Goal of the exercise: Find all the lines in the material below with the word "Incorreta", and copy them.

--

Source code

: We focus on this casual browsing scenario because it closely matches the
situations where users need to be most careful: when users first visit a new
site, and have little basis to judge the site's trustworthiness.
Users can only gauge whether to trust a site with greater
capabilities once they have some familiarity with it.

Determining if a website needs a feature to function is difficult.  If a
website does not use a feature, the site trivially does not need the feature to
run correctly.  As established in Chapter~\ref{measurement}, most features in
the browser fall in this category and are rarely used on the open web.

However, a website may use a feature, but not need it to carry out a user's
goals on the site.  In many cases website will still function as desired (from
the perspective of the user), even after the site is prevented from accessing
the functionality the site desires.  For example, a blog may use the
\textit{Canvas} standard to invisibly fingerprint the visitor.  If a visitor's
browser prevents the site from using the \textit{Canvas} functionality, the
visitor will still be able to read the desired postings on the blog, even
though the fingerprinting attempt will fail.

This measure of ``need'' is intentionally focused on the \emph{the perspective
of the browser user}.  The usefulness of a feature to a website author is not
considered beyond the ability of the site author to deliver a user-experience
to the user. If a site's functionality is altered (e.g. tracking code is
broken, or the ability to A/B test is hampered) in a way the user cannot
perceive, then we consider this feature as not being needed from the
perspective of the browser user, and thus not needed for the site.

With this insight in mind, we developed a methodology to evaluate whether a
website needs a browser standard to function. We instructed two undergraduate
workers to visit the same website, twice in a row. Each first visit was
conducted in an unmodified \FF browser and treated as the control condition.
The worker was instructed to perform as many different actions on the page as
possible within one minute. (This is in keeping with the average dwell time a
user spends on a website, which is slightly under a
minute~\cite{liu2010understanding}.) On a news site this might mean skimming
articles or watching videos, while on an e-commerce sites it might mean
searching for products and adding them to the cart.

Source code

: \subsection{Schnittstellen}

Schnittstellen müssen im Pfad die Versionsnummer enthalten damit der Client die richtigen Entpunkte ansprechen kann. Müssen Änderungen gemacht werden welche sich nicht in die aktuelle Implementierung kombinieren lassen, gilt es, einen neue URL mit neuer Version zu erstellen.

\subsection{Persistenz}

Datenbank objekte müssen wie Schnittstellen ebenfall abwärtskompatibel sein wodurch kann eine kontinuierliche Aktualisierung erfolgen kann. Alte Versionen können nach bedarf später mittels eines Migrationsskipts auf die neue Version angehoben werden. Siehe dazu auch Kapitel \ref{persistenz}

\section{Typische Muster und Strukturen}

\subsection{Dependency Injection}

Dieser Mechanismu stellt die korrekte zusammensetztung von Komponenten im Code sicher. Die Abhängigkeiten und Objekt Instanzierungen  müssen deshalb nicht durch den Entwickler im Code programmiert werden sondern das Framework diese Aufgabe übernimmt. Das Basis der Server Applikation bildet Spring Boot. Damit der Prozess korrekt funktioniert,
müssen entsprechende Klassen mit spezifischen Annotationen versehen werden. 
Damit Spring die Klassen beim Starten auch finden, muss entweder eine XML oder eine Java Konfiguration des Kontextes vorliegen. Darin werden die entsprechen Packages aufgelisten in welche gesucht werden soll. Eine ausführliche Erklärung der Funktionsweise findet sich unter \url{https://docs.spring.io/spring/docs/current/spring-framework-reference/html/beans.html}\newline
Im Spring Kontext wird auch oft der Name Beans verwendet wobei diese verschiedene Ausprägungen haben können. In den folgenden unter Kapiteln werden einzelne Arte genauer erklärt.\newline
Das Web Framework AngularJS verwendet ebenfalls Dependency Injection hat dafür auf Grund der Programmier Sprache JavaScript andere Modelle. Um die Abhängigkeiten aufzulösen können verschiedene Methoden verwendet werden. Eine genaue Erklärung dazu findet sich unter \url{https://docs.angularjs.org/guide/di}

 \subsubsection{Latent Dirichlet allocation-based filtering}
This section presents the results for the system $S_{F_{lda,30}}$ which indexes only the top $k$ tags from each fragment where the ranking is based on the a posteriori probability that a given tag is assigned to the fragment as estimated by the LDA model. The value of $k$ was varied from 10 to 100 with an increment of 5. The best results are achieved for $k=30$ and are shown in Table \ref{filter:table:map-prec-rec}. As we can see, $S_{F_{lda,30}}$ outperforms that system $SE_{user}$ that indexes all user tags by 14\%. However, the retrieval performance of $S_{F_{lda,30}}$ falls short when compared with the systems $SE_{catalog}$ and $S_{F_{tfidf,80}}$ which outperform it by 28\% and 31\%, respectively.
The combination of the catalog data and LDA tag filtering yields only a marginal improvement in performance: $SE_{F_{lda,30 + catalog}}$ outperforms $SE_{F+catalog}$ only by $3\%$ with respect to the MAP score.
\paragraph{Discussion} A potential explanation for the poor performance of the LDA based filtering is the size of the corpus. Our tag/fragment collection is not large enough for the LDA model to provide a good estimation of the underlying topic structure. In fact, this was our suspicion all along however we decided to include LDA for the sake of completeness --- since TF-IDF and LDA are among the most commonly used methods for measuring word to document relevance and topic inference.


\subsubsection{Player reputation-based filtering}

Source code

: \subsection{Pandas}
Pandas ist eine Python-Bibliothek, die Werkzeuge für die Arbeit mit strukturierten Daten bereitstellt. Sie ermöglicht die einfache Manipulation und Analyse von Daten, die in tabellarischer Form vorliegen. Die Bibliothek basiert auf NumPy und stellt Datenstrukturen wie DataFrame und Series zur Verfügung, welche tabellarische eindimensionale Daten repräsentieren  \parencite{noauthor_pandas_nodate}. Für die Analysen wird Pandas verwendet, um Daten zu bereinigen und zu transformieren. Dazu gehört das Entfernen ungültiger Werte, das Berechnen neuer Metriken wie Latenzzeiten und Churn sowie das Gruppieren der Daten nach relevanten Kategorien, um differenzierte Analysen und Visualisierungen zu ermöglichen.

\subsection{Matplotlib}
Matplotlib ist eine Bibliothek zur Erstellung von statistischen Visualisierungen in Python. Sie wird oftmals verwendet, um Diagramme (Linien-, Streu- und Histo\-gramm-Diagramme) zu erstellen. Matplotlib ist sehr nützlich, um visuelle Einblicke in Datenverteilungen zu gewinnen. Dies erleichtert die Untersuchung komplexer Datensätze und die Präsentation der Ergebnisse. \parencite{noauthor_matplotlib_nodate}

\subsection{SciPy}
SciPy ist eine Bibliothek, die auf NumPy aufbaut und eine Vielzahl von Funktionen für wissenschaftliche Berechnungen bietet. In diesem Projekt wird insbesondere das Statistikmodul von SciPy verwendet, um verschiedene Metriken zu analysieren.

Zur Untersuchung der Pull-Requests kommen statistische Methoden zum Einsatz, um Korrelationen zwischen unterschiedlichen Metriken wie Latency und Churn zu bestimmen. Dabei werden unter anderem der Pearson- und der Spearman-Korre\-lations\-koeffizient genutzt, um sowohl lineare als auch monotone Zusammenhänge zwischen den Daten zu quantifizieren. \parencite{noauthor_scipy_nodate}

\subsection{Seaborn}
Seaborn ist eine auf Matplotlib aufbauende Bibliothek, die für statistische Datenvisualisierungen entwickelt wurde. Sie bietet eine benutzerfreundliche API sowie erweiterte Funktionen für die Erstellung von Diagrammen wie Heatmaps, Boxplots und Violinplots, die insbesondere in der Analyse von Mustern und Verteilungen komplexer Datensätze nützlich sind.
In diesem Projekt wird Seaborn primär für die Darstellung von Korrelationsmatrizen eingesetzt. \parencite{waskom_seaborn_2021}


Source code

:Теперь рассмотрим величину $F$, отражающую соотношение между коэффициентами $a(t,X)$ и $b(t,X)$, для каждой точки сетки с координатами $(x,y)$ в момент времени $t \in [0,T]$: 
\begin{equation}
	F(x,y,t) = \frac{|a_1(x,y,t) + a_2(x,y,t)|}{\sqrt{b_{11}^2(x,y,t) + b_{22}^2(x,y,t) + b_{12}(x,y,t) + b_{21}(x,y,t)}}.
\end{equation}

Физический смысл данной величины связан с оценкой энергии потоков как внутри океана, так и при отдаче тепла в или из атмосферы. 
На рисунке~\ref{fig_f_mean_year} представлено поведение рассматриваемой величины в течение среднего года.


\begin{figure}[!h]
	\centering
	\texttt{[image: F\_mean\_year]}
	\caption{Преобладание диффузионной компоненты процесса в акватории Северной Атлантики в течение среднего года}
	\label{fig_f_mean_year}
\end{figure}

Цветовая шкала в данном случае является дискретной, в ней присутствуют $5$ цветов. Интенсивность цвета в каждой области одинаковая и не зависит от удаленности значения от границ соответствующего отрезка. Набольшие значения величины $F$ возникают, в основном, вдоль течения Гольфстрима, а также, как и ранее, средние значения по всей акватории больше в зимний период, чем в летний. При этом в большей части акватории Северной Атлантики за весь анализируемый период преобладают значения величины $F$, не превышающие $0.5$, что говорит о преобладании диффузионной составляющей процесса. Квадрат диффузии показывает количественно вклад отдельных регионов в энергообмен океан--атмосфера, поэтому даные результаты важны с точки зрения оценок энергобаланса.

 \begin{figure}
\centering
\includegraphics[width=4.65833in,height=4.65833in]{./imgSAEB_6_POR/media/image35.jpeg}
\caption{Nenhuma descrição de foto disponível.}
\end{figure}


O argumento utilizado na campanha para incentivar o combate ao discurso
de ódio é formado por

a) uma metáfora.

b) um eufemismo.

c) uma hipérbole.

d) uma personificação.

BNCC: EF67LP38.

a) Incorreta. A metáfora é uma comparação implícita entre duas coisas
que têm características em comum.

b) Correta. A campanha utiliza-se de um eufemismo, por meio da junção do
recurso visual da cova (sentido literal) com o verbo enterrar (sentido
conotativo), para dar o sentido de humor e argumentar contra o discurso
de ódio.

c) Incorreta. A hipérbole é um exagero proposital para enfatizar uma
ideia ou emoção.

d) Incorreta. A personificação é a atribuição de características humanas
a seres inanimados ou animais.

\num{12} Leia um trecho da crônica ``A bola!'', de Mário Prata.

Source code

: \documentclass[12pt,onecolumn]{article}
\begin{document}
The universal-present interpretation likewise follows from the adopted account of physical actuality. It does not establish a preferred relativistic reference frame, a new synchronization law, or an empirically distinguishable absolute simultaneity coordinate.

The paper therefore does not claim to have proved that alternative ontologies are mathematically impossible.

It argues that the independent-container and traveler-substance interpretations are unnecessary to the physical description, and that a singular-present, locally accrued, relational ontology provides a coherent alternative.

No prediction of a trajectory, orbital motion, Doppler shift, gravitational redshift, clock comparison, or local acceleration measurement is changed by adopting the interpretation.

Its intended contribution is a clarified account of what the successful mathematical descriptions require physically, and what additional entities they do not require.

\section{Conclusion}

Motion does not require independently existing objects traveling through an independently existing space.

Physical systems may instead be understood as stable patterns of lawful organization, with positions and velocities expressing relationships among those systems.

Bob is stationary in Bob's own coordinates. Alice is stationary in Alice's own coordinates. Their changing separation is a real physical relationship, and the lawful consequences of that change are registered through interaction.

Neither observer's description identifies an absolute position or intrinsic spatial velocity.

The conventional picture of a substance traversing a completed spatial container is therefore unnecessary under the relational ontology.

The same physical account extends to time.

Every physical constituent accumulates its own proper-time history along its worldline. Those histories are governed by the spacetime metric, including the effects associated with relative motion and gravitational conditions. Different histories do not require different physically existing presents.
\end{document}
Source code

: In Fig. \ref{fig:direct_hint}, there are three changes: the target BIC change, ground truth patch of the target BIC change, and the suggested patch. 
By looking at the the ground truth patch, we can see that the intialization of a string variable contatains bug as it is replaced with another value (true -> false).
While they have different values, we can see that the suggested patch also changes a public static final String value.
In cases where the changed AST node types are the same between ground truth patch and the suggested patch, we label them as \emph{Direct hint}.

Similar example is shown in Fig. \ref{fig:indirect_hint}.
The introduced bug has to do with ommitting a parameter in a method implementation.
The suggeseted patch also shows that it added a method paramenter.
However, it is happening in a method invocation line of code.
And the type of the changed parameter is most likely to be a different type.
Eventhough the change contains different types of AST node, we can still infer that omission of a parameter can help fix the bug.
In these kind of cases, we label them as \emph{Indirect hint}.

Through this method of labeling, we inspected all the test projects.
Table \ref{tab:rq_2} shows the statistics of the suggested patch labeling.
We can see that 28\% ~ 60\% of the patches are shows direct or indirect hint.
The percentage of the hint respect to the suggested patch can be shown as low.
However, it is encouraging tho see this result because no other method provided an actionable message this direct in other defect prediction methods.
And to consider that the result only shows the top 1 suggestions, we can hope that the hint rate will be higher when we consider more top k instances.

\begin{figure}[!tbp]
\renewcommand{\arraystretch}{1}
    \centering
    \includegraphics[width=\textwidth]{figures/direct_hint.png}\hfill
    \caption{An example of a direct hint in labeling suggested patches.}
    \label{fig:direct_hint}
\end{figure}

--

Answer space:
a) Incorreta. A metáfora é uma comparação implícita entre duas coisas
c) Incorreta. A hipérbole é um exagero proposital para enfatizar uma
d) Incorreta. A personificação é a atribuição de características humanas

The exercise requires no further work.